Task requirements: In the data that follows, how many lines contain the word "following"? Give only that number.

Input records:
# # #

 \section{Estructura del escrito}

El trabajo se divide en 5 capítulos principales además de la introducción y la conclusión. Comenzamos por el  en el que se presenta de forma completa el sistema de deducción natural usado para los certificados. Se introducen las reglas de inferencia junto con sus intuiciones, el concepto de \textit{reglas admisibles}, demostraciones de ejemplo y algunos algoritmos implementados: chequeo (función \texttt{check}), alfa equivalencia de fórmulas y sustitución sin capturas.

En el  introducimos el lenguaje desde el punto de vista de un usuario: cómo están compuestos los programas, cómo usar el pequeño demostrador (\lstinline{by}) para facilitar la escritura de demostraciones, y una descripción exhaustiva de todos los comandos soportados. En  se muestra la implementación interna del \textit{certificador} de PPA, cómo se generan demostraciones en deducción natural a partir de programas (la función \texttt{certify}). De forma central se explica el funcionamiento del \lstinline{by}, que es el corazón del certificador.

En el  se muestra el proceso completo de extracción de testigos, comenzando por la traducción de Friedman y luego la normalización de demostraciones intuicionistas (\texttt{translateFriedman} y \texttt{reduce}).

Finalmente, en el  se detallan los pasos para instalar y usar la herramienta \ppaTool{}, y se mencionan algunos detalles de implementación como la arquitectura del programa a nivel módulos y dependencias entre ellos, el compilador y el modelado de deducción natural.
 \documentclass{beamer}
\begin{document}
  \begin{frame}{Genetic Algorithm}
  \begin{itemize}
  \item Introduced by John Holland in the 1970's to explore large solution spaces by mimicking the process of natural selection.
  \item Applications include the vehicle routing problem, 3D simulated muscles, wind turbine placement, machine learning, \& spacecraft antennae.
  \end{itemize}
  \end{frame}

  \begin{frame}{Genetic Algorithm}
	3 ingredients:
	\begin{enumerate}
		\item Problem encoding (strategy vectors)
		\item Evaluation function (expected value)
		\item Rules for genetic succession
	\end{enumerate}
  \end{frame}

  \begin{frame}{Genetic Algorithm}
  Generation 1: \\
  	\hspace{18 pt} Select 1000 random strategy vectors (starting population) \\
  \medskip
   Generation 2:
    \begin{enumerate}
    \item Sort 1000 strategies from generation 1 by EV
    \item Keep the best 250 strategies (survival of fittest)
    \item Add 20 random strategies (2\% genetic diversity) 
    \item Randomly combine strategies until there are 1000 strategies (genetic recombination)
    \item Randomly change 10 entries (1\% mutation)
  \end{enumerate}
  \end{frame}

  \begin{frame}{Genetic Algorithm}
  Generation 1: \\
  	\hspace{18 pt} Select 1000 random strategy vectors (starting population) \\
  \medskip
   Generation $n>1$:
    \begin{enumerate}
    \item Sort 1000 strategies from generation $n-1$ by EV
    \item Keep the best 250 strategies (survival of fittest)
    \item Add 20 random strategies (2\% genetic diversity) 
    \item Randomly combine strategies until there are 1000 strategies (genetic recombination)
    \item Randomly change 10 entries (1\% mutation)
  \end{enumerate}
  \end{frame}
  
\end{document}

# # #

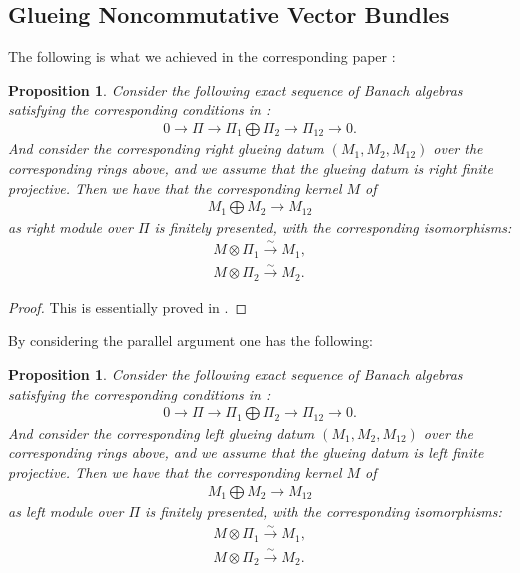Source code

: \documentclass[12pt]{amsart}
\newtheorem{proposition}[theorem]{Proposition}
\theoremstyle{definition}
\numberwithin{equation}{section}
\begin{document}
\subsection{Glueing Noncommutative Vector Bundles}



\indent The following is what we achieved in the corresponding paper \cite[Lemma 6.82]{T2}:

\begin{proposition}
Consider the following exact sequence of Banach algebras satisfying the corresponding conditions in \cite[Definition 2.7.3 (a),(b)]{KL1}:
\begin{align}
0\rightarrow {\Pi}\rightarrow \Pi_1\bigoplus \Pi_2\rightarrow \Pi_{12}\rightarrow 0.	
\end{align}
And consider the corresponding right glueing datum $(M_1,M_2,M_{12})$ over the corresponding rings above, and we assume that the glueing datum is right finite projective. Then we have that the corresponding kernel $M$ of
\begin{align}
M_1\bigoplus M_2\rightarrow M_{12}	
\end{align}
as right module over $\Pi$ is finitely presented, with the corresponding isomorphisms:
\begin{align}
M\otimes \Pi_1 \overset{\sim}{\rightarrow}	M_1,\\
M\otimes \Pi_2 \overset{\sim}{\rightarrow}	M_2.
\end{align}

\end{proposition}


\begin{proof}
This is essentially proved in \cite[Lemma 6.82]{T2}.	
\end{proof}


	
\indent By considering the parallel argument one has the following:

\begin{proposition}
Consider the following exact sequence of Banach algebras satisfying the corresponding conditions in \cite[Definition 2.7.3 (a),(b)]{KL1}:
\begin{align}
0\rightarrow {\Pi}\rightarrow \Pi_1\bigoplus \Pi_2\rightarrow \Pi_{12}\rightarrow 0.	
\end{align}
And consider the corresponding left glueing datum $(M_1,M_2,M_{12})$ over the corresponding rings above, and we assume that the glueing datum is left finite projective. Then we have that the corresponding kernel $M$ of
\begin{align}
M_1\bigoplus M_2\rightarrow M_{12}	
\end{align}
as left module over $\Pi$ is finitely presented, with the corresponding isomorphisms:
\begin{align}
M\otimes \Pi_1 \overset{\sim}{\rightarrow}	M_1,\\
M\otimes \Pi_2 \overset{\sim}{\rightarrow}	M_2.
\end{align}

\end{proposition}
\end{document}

# # #

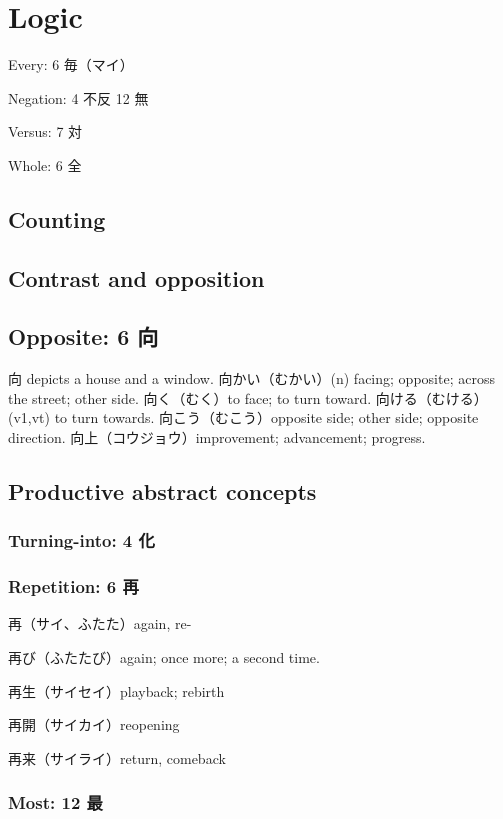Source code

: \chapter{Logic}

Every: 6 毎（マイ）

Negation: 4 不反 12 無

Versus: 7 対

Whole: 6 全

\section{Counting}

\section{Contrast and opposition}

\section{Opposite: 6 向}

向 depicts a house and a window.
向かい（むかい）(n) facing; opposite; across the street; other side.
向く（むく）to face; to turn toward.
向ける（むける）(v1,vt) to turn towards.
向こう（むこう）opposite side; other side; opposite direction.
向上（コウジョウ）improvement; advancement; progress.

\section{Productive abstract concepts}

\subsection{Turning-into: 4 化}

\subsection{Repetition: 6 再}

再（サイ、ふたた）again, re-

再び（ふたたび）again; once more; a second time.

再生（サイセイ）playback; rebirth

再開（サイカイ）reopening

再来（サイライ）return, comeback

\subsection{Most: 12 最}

# # #

Answer area: 4